Phosphorescence has been observed in a highly purified fluid solution of naphthalene in 3‐methylpentane (3‐MP). The phosphorescence lifetime of C₁₀H₈ in 3‐MP at −45°C was found to be 0.49 ± 0.07 sec, while that of C₁₀D₈ under identical conditions is 0.64 ± 0.07 sec. At this temperature 3‐MP has the same viscosity (0.65 CP) as that of benzene at room temperature. It is believed that even these long lifetimes are dominated by impurity‐quenching mechanisms. Therefore it seems that the radiationless decay times of the lowest triplet states of simple aromatic hydrocarbons in liquid solutions are sensibly the same as those in the solid phase. A slight dependence of the phosphorescence lifetime on solvent viscosity was observed in the temperature region, −60° to −18°C. This has been attributed to the diffusion‐controlled quenching of the tiplet state by a residual impurity, perhaps oxygen. Bimolecular depopulation of the triplet state was found to be of major importance over a large part of the triplet decay.
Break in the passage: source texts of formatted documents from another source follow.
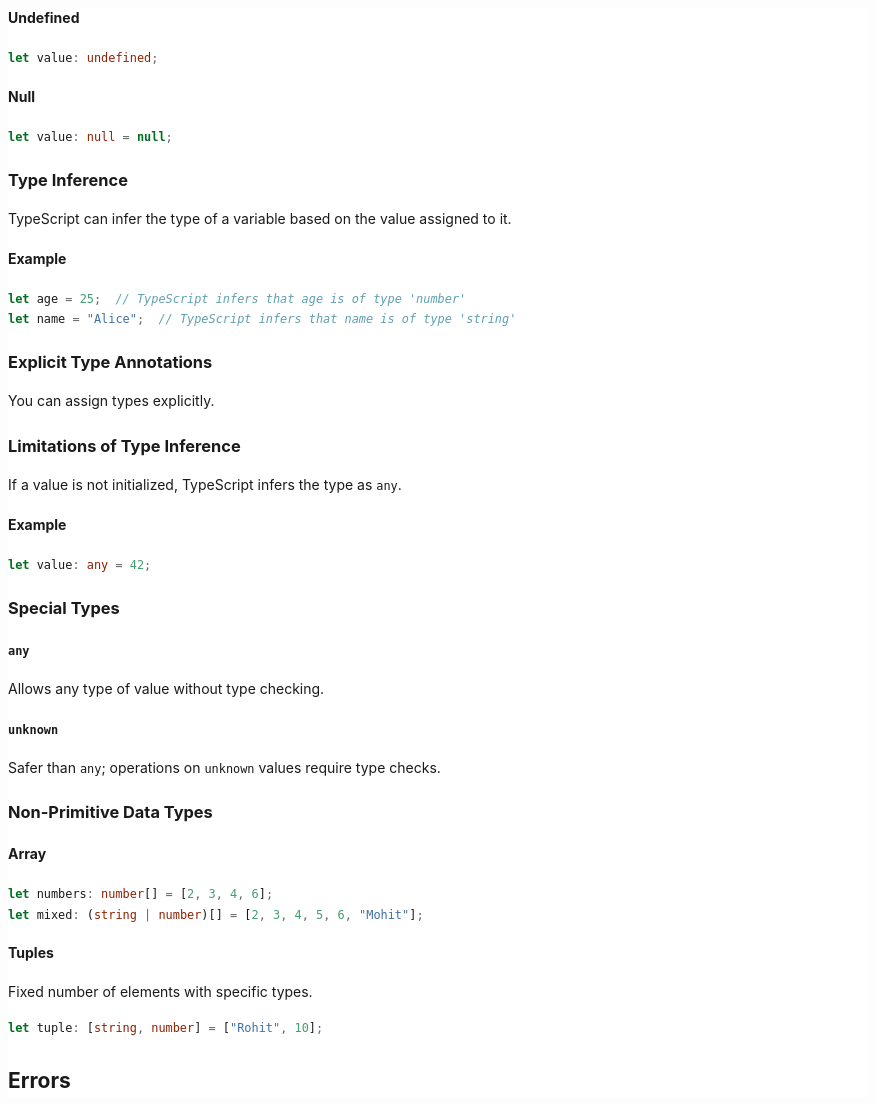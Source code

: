 #### Undefined
```typescript
let value: undefined;
```

#### Null
```typescript
let value: null = null;
```

### Type Inference
TypeScript can infer the type of a variable based on the value assigned to it.

#### Example
```typescript
let age = 25;  // TypeScript infers that age is of type 'number'
let name = "Alice";  // TypeScript infers that name is of type 'string'
```

### Explicit Type Annotations
You can assign types explicitly.

### Limitations of Type Inference
If a value is not initialized, TypeScript infers the type as `any`.

#### Example
```typescript
let value: any = 42;
```

### Special Types

#### `any`
Allows any type of value without type checking.

#### `unknown`
Safer than `any`; operations on `unknown` values require type checks.

### Non-Primitive Data Types

#### Array
```typescript
let numbers: number[] = [2, 3, 4, 6];
let mixed: (string | number)[] = [2, 3, 4, 5, 6, "Mohit"];
```

#### Tuples
Fixed number of elements with specific types.
```typescript
let tuple: [string, number] = ["Rohit", 10];
```

## Errors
The lifetime of triplet C₁₀H₈ at room temperature was also measured in highly purified benzene by means of both phosphorescence and triplet–triplet absorption. The lifetime was estimated to be at least 10 times shorter than that in 3‐MP. This is believed to be due not only to residual impurities in the solvent but also to small amounts of impurities produced through unavoidable irradiation by the excitation source. In agreement with this idea, lifetime shortening caused by intense flashes of light is readily observed. This latter result suggests that experiments employing flash lamp techniques are not suitable for these kinds of studies.